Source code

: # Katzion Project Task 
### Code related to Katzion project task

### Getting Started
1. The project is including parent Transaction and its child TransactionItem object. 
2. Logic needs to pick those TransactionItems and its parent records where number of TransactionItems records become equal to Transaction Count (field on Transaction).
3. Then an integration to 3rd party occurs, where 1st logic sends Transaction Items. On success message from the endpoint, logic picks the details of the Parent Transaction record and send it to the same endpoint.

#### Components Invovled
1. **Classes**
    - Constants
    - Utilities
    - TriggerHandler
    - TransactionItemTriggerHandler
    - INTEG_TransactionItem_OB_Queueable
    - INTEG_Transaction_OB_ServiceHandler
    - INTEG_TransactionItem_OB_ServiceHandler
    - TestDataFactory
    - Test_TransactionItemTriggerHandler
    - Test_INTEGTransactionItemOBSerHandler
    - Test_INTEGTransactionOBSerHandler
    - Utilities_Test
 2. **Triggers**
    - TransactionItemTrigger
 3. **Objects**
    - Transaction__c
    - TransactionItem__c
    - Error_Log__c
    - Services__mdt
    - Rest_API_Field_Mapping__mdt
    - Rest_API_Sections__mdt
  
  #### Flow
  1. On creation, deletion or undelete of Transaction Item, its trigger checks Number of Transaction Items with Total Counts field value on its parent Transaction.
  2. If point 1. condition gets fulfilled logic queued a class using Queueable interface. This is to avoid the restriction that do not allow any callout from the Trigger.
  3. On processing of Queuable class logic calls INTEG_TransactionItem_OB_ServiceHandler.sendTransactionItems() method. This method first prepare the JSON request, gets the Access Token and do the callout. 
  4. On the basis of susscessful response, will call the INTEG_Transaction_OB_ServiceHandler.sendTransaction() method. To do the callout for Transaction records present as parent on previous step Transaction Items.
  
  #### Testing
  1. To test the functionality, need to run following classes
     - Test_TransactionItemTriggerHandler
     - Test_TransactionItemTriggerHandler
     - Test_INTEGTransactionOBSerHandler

■ **TASK ITEM**: Exactly as written, please output every entry.

■ **EXERCISE OUTPUT**:
Source code

: # Katzion Project Task 
### Code related to Katzion project task

### Getting Started
1. The project is including parent Transaction and its child TransactionItem object. 
2. Logic needs to pick those TransactionItems and its parent records where number of TransactionItems records become equal to Transaction Count (field on Transaction).
3. Then an integration to 3rd party occurs, where 1st logic sends Transaction Items. On success message from the endpoint, logic picks the details of the Parent Transaction record and send it to the same endpoint.

#### Components Invovled
1. **Classes**
    - Constants
    - Utilities
    - TriggerHandler
    - TransactionItemTriggerHandler
    - INTEG_TransactionItem_OB_Queueable
    - INTEG_Transaction_OB_ServiceHandler
    - INTEG_TransactionItem_OB_ServiceHandler
    - TestDataFactory
    - Test_TransactionItemTriggerHandler
    - Test_INTEGTransactionItemOBSerHandler
    - Test_INTEGTransactionOBSerHandler
    - Utilities_Test
 2. **Triggers**
    - TransactionItemTrigger
 3. **Objects**
    - Transaction__c
    - TransactionItem__c
    - Error_Log__c
    - Services__mdt
    - Rest_API_Field_Mapping__mdt
    - Rest_API_Sections__mdt
  
  #### Flow
  1. On creation, deletion or undelete of Transaction Item, its trigger checks Number of Transaction Items with Total Counts field value on its parent Transaction.
  2. If point 1. condition gets fulfilled logic queued a class using Queueable interface. This is to avoid the restriction that do not allow any callout from the Trigger.
  3. On processing of Queuable class logic calls INTEG_TransactionItem_OB_ServiceHandler.sendTransactionItems() method. This method first prepare the JSON request, gets the Access Token and do the callout. 
  4. On the basis of susscessful response, will call the INTEG_Transaction_OB_ServiceHandler.sendTransaction() method. To do the callout for Transaction records present as parent on previous step Transaction Items.
  
  #### Testing
  1. To test the functionality, need to run following classes
     - Test_TransactionItemTriggerHandler
     - Test_TransactionItemTriggerHandler
     - Test_INTEGTransactionOBSerHandler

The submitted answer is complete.